At some point in your career, you will come to understand the power that exists with customized configurations of your monitoring system. Usually, the result of an issue where you say, “if only we had been monitoring this one other thing,” is monitoring 100 extra metrics, just in case.
But you can’t monitor every possible thing. Worse, you don’t want to sift through a bunch of useless data, looking for a signal through all that noise. You need to focus on the right things, the core things, that help give you the edge you need. With just a few adjustments, you can change from being reactive to proactive. It’s the difference between being a firefighter that responds to alarms and being the architect that designs the house to be fireproof.
Here’s my list of metrics that you should consider monitoring to help you take control of your environment.
Quality of Service (QoS)
Monitoring for QoS is a top priority for today’s distributed hybrid IT enterprise. You need the ability to examine the network as a whole, including metrics gathered from ISPs that are carrying your bits on their wires. Traditional QoS metrics include things like bandwidth, latency, error rates, dropped packets, and uptime.
But QoS can also help you uncover bad actors. A sudden surge of data could be the result of an adversary gaining access to your customer database and grabbing as much data as possible before you shut them down.

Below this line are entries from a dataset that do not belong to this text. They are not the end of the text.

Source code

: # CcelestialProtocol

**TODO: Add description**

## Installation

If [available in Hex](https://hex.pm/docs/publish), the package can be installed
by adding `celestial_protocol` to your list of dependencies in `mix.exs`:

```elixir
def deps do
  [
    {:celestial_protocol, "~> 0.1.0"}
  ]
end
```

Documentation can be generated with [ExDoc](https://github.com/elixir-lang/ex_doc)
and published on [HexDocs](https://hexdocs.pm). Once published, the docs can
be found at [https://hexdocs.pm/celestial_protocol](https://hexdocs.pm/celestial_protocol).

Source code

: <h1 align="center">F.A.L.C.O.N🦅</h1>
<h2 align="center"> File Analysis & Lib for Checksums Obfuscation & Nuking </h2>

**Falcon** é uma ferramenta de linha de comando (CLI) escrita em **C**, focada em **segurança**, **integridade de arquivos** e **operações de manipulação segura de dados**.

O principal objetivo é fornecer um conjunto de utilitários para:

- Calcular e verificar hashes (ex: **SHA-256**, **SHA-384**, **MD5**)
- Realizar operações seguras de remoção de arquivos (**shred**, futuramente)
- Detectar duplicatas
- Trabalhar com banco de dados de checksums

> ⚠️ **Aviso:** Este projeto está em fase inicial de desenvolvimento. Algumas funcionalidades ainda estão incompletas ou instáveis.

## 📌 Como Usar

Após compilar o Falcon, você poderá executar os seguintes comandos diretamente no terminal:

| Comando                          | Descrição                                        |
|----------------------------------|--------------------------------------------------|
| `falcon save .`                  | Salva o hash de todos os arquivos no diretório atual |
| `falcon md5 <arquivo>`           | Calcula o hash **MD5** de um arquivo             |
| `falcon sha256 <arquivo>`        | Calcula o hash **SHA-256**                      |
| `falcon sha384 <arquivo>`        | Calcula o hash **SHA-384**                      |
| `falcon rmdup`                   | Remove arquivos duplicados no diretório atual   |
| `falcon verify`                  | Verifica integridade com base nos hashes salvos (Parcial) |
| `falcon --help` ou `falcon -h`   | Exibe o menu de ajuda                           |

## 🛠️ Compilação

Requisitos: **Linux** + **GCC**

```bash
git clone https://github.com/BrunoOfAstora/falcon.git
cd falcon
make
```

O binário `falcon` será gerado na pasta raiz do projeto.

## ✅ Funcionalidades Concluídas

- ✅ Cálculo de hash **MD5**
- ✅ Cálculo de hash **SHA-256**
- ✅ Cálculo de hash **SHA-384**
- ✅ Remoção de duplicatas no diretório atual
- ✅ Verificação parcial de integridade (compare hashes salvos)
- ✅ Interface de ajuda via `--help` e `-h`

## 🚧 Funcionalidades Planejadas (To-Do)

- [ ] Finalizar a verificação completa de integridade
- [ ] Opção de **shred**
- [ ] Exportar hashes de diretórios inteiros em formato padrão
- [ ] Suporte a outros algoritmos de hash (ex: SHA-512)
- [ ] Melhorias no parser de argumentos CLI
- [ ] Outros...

Quality of Experience (QoE)
QoE is all about the enduser experience. And that experience can be summarized with one metric: response times. That’s usually all the enduser cares about: the time spent watching a spinning hourglass or beachball on their screen. QoE doesn’t just vary by location, it can vary by cubicle. Two people sitting next to each other can have a very different experience. Something as simple as a network card can affect the rate at which data will show up on a screen.
In my world of databases, I find that concurrency issues are the biggest culprit for poor QoE. Locking and blocking will lead to a bad QoE for the enduser, but that doesn’t mean the network is down, or that there is an issue with the database server. Diagnostic tools that help you see the entire stack of calls made between client and their data are valuable here, as that helps IT to pinpoint where they need to fix things for faster response times.
Resource Utilization
With the advance of virtualization there arose a need to verify your resources were being utilized. The Golden Ideal of virtualization was the ability to squeeze every last bit of performance out of the hardware we had purchased. Gone are the days of 10% CPU utilization. Now we expect servers to be 70% to 80% utilized all the time.
But there’s a new caveat in our cloud-first hybrid world. Virtualization introduced us to sprawl. The cloud took sprawl and made it even worse. Right now, you probably have resources in a cloud such as VMs, databases, containers, and load balancers that are lightly or never used. They just sit there, untouched, and add to your monthly bill.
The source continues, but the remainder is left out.